= Work request =
Repeat every entry below exactly.

= Data =
* * * * * * *
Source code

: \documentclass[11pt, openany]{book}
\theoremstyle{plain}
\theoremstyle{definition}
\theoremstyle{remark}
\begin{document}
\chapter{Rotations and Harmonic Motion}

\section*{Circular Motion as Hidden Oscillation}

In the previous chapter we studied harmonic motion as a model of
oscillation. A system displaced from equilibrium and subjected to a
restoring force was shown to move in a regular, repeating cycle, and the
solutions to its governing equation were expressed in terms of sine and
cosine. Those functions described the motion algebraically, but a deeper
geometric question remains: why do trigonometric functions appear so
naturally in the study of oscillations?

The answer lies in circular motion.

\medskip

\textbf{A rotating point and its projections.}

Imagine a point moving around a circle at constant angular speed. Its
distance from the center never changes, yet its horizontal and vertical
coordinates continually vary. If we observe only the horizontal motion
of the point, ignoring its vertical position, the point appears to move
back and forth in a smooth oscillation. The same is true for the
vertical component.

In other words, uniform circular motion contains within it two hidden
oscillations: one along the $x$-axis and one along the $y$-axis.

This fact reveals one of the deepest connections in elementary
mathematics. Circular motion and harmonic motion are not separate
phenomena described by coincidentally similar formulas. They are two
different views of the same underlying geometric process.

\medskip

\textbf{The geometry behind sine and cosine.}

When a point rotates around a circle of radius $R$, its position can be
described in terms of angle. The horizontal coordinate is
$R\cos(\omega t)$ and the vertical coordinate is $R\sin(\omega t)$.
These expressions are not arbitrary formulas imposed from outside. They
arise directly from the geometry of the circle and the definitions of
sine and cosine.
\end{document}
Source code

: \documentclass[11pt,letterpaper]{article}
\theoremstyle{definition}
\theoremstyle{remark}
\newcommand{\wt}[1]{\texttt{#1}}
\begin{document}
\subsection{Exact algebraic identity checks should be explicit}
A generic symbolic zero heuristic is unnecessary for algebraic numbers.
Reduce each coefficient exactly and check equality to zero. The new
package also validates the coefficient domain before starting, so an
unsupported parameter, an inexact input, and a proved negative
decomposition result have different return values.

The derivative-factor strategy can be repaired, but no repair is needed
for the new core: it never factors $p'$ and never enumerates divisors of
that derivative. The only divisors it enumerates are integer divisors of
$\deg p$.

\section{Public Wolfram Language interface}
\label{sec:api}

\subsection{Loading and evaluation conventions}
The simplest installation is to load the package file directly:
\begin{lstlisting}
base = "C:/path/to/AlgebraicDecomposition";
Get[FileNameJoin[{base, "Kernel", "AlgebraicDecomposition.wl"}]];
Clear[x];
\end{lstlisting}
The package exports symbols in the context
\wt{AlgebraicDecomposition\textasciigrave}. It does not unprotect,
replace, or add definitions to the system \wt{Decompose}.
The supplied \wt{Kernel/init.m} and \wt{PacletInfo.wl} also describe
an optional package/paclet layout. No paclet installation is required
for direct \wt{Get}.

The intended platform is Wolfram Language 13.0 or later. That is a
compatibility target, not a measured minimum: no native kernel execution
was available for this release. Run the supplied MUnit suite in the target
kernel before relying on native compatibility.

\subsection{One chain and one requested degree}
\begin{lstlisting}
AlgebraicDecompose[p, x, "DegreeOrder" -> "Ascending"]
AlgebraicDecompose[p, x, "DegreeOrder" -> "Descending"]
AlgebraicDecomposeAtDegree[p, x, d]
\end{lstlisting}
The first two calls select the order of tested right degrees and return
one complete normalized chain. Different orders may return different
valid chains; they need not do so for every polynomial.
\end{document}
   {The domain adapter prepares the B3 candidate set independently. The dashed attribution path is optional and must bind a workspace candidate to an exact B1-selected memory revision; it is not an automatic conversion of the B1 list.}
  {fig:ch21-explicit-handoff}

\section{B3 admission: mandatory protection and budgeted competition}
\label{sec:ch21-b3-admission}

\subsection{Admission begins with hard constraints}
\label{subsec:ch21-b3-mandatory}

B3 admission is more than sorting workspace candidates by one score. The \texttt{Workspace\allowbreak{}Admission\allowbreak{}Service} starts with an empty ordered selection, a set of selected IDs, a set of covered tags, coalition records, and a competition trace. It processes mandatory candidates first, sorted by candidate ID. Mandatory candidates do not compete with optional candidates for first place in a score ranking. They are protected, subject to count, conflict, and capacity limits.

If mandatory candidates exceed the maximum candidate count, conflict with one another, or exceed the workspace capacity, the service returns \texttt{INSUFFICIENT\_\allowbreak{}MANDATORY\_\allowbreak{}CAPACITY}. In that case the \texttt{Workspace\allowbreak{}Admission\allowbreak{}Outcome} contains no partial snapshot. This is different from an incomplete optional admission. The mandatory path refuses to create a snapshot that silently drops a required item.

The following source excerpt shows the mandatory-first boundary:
* * * * * * *
= Exercise output =
Source code

: \documentclass[11pt, openany]{book}
\theoremstyle{plain}
\theoremstyle{definition}
\theoremstyle{remark}
\begin{document}
\chapter{Rotations and Harmonic Motion}

\section*{Circular Motion as Hidden Oscillation}

In the previous chapter we studied harmonic motion as a model of
oscillation. A system displaced from equilibrium and subjected to a
restoring force was shown to move in a regular, repeating cycle, and the
solutions to its governing equation were expressed in terms of sine and
cosine. Those functions described the motion algebraically, but a deeper
geometric question remains: why do trigonometric functions appear so
naturally in the study of oscillations?

The answer lies in circular motion.

\medskip

\textbf{A rotating point and its projections.}

Imagine a point moving around a circle at constant angular speed. Its
distance from the center never changes, yet its horizontal and vertical
coordinates continually vary. If we observe only the horizontal motion
of the point, ignoring its vertical position, the point appears to move
back and forth in a smooth oscillation. The same is true for the
vertical component.

In other words, uniform circular motion contains within it two hidden
oscillations: one along the $x$-axis and one along the $y$-axis.

This fact reveals one of the deepest connections in elementary
mathematics. Circular motion and harmonic motion are not separate
phenomena described by coincidentally similar formulas. They are two
different views of the same underlying geometric process.

\medskip

\textbf{The geometry behind sine and cosine.}

When a point rotates around a circle of radius $R$, its position can be
described in terms of angle. The horizontal coordinate is
$R\cos(\omega t)$ and the vertical coordinate is $R\sin(\omega t)$.
These expressions are not arbitrary formulas imposed from outside. They
arise directly from the geometry of the circle and the definitions of
sine and cosine.
\end{document}
Source code

: \documentclass[11pt,letterpaper]{article}
\theoremstyle{definition}
\theoremstyle{remark}
\newcommand{\wt}[1]{\texttt{#1}}
\begin{document}
\subsection{Exact algebraic identity checks should be explicit}
A generic symbolic zero heuristic is unnecessary for algebraic numbers.
Reduce each coefficient exactly and check equality to zero. The new
package also validates the coefficient domain before starting, so an
unsupported parameter, an inexact input, and a proved negative
decomposition result have different return values.

The derivative-factor strategy can be repaired, but no repair is needed
for the new core: it never factors $p'$ and never enumerates divisors of
that derivative. The only divisors it enumerates are integer divisors of
$\deg p$.

\section{Public Wolfram Language interface}
\label{sec:api}

\subsection{Loading and evaluation conventions}
The simplest installation is to load the package file directly:
\begin{lstlisting}
base = "C:/path/to/AlgebraicDecomposition";
Get[FileNameJoin[{base, "Kernel", "AlgebraicDecomposition.wl"}]];
Clear[x];
\end{lstlisting}
The package exports symbols in the context
\wt{AlgebraicDecomposition\textasciigrave}. It does not unprotect,
replace, or add definitions to the system \wt{Decompose}.
The supplied \wt{Kernel/init.m} and \wt{PacletInfo.wl} also describe
an optional package/paclet layout. No paclet installation is required
for direct \wt{Get}.

The intended platform is Wolfram Language 13.0 or later. That is a
compatibility target, not a measured minimum: no native kernel execution
was available for this release. Run the supplied MUnit suite in the target
kernel before relying on native compatibility.

\subsection{One chain and one requested degree}
\begin{lstlisting}
AlgebraicDecompose[p, x, "DegreeOrder" -> "Ascending"]
AlgebraicDecompose[p, x, "DegreeOrder" -> "Descending"]
AlgebraicDecomposeAtDegree[p, x, d]
\end{lstlisting}
The first two calls select the order of tested right degrees and return
one complete normalized chain. Different orders may return different
valid chains; they need not do so for every polynomial.
\end{document}
   {The domain adapter prepares the B3 candidate set independently. The dashed attribution path is optional and must bind a workspace candidate to an exact B1-selected memory revision; it is not an automatic conversion of the B1 list.}
  {fig:ch21-explicit-handoff}

\section{B3 admission: mandatory protection and budgeted competition}
\label{sec:ch21-b3-admission}

\subsection{Admission begins with hard constraints}
\label{subsec:ch21-b3-mandatory}

B3 admission is more than sorting workspace candidates by one score. The \texttt{Workspace\allowbreak{}Admission\allowbreak{}Service} starts with an empty ordered selection, a set of selected IDs, a set of covered tags, coalition records, and a competition trace. It processes mandatory candidates first, sorted by candidate ID. Mandatory candidates do not compete with optional candidates for first place in a score ranking. They are protected, subject to count, conflict, and capacity limits.

If mandatory candidates exceed the maximum candidate count, conflict with one another, or exceed the workspace capacity, the service returns \texttt{INSUFFICIENT\_\allowbreak{}MANDATORY\_\allowbreak{}CAPACITY}. In that case the \texttt{Workspace\allowbreak{}Admission\allowbreak{}Outcome} contains no partial snapshot. This is different from an incomplete optional admission. The mandatory path refuses to create a snapshot that silently drops a required item.

The following source excerpt shows the mandatory-first boundary:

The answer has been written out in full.